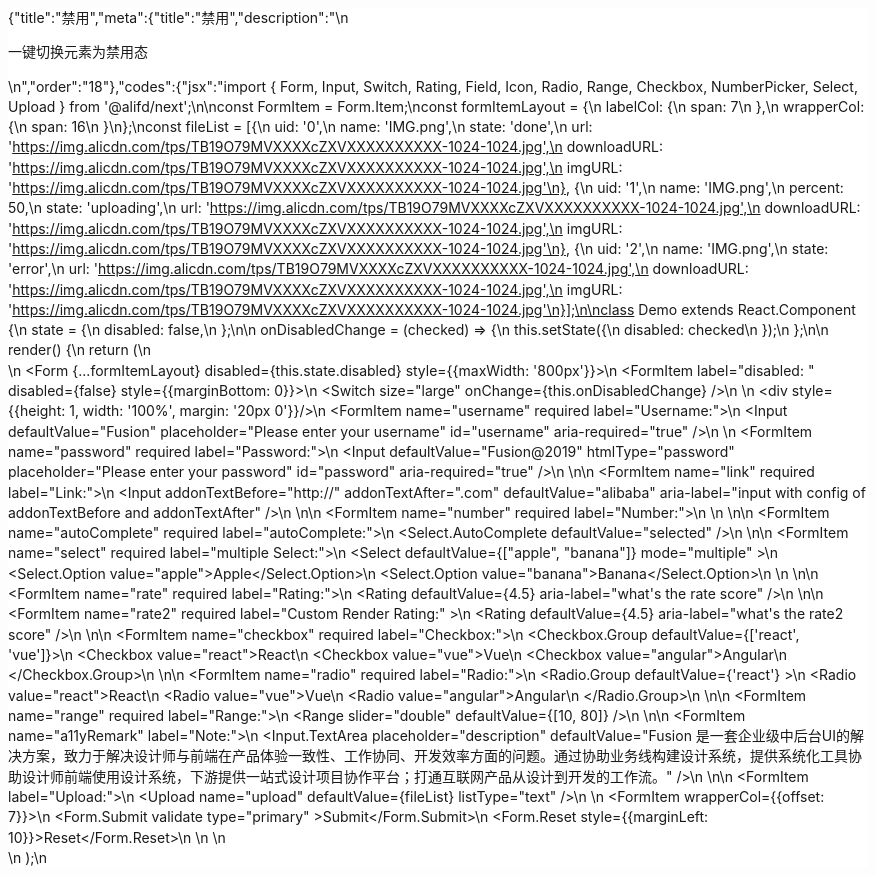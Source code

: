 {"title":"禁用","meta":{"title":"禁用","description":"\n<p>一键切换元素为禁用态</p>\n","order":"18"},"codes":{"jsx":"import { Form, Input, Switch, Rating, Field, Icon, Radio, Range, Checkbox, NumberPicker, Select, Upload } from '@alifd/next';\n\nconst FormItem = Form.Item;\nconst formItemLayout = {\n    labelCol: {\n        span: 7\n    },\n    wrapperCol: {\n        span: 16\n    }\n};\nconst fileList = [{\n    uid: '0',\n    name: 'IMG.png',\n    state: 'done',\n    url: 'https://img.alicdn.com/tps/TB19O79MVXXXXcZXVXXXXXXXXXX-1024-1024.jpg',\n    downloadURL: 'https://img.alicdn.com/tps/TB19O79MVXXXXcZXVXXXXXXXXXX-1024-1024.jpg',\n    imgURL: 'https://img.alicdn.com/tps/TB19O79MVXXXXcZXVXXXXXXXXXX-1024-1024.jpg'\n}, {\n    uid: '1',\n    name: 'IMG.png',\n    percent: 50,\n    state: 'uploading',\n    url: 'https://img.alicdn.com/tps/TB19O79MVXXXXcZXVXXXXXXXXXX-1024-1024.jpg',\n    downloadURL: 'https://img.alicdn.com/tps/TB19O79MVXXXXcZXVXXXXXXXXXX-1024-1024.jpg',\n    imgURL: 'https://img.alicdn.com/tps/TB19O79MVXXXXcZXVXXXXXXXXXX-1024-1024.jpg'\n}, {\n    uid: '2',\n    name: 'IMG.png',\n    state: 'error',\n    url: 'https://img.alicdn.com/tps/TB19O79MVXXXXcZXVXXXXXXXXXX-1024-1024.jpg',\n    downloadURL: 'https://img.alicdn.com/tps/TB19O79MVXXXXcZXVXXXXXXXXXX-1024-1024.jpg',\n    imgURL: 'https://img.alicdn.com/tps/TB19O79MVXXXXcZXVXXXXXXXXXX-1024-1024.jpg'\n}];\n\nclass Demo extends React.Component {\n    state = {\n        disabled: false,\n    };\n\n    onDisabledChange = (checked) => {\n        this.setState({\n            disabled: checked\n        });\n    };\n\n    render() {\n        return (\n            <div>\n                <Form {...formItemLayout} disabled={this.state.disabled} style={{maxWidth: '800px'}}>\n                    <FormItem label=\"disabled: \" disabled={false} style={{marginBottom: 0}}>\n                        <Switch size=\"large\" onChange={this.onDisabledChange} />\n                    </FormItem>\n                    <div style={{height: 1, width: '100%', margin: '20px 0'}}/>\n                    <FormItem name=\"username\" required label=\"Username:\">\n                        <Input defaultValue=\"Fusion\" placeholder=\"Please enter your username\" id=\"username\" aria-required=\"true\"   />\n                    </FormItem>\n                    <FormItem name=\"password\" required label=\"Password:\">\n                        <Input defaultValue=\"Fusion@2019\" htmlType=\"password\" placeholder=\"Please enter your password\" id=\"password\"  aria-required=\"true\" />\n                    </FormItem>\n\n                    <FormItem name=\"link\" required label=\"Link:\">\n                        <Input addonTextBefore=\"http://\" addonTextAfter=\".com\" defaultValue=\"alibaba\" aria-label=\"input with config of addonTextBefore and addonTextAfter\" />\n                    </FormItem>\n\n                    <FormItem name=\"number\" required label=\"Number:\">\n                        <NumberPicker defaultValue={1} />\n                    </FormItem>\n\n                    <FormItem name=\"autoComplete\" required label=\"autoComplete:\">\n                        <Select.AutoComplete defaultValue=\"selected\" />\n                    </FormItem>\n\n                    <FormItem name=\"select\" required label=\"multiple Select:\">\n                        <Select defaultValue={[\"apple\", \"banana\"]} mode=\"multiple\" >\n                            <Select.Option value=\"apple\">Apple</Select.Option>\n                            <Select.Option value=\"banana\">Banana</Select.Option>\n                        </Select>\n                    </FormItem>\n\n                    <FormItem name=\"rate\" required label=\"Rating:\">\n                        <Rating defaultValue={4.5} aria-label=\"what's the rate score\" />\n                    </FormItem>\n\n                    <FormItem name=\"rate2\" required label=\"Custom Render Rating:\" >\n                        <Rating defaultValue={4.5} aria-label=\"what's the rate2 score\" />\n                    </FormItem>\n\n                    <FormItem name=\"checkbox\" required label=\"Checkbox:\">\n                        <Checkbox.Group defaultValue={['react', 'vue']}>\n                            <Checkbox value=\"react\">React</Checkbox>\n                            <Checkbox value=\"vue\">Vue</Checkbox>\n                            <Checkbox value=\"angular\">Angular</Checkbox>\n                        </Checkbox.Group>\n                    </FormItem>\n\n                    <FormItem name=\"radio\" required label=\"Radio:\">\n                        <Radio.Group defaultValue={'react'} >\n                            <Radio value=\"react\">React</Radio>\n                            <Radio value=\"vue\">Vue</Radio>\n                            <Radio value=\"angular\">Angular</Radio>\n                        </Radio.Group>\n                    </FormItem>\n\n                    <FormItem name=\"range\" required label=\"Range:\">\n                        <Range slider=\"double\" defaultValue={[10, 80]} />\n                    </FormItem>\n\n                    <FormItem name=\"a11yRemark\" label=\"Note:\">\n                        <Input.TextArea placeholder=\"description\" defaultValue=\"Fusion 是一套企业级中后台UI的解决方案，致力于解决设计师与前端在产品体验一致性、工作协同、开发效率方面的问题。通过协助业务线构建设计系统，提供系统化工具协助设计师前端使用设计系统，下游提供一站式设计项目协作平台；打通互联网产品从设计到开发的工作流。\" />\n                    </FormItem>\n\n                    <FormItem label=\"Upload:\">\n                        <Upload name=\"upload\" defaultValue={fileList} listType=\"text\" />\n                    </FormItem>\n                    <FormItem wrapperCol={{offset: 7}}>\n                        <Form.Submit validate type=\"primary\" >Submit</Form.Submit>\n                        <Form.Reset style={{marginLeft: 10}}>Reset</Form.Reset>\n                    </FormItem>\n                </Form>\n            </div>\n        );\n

::::

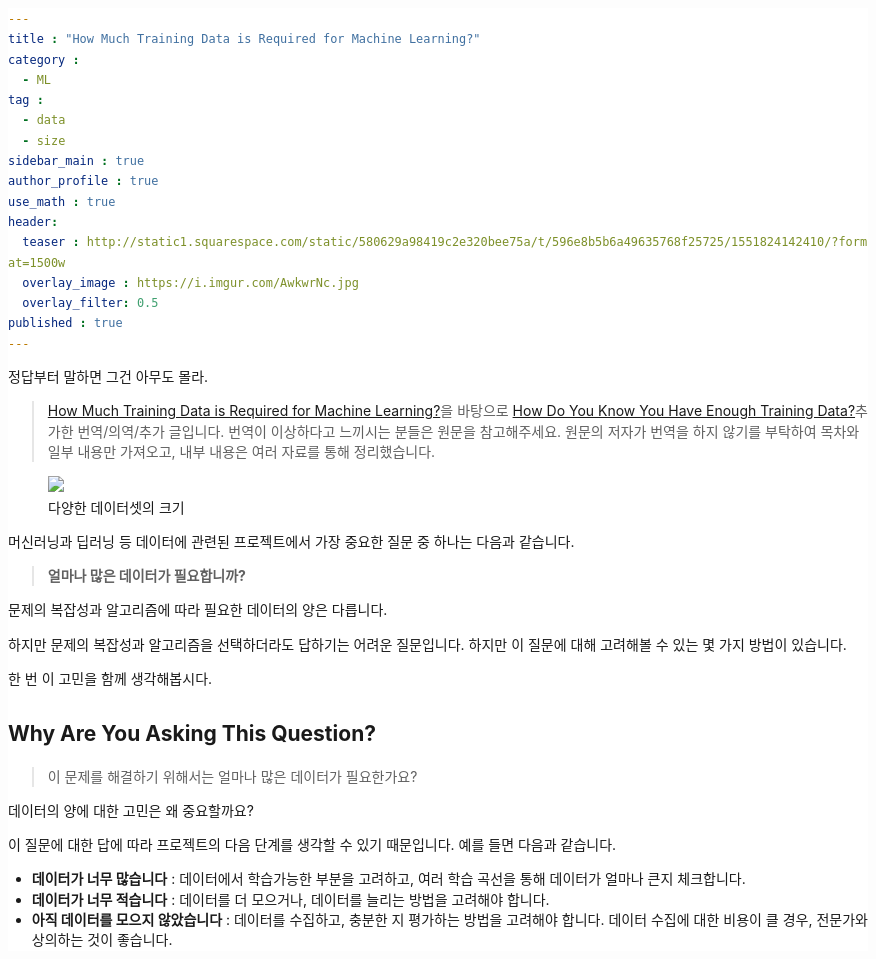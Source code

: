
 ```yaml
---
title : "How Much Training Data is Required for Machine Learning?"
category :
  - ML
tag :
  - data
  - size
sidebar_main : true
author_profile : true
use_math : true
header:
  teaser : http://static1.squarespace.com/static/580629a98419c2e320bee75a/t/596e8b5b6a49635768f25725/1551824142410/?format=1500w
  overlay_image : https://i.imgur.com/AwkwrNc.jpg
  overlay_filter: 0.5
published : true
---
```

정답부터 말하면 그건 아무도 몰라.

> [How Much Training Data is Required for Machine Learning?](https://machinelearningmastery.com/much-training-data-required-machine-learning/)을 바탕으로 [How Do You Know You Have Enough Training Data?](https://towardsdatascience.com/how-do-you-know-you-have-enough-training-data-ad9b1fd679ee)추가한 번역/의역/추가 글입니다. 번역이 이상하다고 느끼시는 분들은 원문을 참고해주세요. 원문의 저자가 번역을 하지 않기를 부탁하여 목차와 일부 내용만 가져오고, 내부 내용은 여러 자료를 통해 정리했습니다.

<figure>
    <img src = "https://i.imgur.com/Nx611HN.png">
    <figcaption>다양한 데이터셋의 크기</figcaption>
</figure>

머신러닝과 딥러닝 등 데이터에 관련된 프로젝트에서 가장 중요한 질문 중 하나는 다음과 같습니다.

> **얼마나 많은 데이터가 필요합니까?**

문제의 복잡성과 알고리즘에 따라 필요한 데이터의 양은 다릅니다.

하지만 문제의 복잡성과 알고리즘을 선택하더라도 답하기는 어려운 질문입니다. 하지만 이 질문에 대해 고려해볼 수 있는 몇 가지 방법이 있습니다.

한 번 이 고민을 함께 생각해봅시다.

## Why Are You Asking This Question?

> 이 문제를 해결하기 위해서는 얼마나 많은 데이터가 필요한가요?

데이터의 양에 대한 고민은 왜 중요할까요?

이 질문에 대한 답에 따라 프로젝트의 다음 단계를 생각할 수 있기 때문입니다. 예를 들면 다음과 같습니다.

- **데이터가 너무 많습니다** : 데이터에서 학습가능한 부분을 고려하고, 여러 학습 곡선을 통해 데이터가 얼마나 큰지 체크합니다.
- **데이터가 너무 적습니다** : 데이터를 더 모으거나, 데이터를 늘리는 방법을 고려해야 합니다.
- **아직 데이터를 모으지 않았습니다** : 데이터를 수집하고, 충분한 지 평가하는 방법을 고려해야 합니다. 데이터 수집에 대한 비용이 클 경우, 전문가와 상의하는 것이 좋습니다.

::::

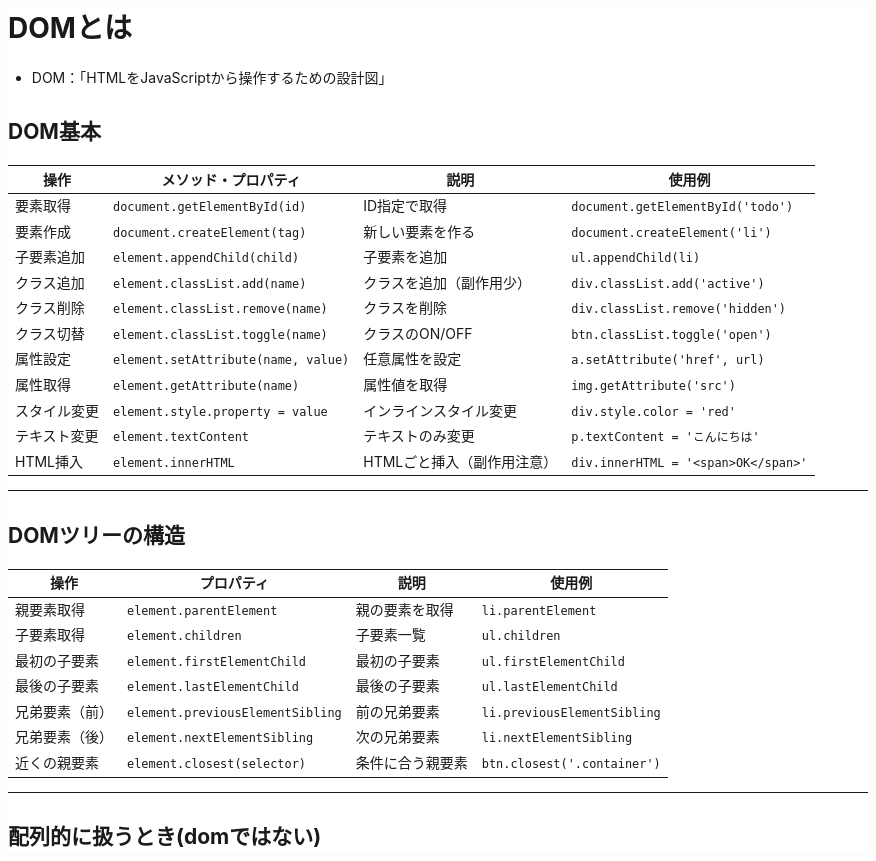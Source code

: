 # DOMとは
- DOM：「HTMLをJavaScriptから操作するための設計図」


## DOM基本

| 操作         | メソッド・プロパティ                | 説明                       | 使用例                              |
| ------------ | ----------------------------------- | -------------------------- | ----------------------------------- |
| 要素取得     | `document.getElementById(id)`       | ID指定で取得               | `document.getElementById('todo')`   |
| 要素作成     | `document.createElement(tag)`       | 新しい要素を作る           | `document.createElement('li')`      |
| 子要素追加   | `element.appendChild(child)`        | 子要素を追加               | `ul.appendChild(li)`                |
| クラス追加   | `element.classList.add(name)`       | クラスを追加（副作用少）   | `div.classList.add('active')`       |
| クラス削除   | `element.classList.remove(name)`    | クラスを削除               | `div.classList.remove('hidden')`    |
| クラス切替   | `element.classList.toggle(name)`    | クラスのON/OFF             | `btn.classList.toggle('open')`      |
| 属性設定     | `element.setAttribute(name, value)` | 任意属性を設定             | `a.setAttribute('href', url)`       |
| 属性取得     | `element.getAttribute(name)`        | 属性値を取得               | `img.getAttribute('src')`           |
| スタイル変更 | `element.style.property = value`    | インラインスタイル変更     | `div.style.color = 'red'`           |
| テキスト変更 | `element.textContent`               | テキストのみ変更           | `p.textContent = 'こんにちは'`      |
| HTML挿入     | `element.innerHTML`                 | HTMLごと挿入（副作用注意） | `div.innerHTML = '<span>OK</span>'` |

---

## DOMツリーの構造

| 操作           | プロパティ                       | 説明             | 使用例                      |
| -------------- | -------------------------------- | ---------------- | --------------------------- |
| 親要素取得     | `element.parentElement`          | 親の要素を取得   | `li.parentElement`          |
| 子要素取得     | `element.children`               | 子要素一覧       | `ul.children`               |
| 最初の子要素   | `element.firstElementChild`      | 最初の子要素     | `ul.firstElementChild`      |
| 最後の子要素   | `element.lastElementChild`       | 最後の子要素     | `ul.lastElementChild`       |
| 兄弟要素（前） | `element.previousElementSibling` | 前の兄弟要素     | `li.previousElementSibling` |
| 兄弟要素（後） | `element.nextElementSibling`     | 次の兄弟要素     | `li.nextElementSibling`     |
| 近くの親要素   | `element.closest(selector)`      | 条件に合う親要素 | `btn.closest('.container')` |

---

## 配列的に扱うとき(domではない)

::::

Only the lines holding the string "같습니다" are needed; copy each of them from the material above.

Completed exercise>
머신러닝과 딥러닝 등 데이터에 관련된 프로젝트에서 가장 중요한 질문 중 하나는 다음과 같습니다.
이 질문에 대한 답에 따라 프로젝트의 다음 단계를 생각할 수 있기 때문입니다. 예를 들면 다음과 같습니다.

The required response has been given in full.